● RECORDED DATA:
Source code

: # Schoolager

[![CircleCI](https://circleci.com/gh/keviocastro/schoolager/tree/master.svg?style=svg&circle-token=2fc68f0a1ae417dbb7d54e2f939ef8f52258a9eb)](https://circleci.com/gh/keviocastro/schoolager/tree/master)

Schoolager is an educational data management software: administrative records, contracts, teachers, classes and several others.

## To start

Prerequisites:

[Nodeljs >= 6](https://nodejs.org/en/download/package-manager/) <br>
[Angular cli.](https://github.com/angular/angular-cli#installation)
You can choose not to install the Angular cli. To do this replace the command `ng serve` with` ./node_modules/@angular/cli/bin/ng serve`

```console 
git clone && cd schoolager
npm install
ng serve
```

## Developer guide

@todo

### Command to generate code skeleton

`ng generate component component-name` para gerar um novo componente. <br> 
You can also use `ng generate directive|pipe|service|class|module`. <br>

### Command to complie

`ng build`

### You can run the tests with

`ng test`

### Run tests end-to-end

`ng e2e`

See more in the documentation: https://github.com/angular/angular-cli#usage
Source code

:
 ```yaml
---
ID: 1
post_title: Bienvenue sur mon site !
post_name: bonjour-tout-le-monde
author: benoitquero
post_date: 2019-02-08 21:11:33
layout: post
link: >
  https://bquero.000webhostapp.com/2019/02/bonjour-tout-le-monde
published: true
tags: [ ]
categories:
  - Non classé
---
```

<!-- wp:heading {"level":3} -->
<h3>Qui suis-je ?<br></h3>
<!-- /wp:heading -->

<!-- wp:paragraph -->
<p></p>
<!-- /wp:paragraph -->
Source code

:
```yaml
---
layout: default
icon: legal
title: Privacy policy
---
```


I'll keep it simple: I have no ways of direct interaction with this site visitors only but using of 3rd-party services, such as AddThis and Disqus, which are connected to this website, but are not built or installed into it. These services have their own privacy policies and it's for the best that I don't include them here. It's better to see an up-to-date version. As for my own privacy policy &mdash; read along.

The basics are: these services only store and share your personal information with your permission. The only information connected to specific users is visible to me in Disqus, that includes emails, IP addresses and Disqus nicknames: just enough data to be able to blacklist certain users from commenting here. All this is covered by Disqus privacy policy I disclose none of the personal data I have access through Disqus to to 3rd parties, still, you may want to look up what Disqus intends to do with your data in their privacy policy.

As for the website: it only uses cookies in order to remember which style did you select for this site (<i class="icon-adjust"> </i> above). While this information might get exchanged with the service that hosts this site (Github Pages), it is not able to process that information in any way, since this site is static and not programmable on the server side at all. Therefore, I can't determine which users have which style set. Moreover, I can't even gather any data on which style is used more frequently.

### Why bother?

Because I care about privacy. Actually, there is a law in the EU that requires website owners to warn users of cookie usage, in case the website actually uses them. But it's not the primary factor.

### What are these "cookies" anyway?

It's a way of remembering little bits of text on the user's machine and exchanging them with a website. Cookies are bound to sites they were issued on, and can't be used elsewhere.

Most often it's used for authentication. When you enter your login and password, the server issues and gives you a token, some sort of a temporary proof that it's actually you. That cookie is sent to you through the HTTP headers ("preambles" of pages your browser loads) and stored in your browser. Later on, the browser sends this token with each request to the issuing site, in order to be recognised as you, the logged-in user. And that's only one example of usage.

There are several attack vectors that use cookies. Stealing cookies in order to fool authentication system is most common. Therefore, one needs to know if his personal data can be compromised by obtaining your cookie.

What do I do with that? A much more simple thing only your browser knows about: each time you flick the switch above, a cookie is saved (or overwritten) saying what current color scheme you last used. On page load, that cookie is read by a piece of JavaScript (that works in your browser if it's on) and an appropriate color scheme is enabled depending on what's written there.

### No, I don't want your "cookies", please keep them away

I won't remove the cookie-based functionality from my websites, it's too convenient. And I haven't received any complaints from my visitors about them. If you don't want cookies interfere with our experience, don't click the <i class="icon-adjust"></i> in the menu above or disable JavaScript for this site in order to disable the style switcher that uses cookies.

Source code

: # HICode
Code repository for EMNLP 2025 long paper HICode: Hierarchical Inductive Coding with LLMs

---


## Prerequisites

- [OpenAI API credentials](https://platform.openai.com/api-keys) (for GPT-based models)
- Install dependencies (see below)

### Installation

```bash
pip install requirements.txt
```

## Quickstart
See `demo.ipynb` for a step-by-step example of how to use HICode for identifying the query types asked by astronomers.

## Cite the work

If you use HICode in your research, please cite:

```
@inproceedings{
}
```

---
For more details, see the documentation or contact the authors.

● DIRECTIONS FOR THIS TASK: From the entries, copy every line in which the string "actually" can be found.

● WRITTEN REPLY:
Because I care about privacy. Actually, there is a law in the EU that requires website owners to warn users of cookie usage, in case the website actually uses them. But it's not the primary factor.
Most often it's used for authentication. When you enter your login and password, the server issues and gives you a token, some sort of a temporary proof that it's actually you. That cookie is sent to you through the HTTP headers ("preambles" of pages your browser loads) and stored in your browser. Later on, the browser sends this token with each request to the issuing site, in order to be recognised as you, the logged-in user. And that's only one example of usage.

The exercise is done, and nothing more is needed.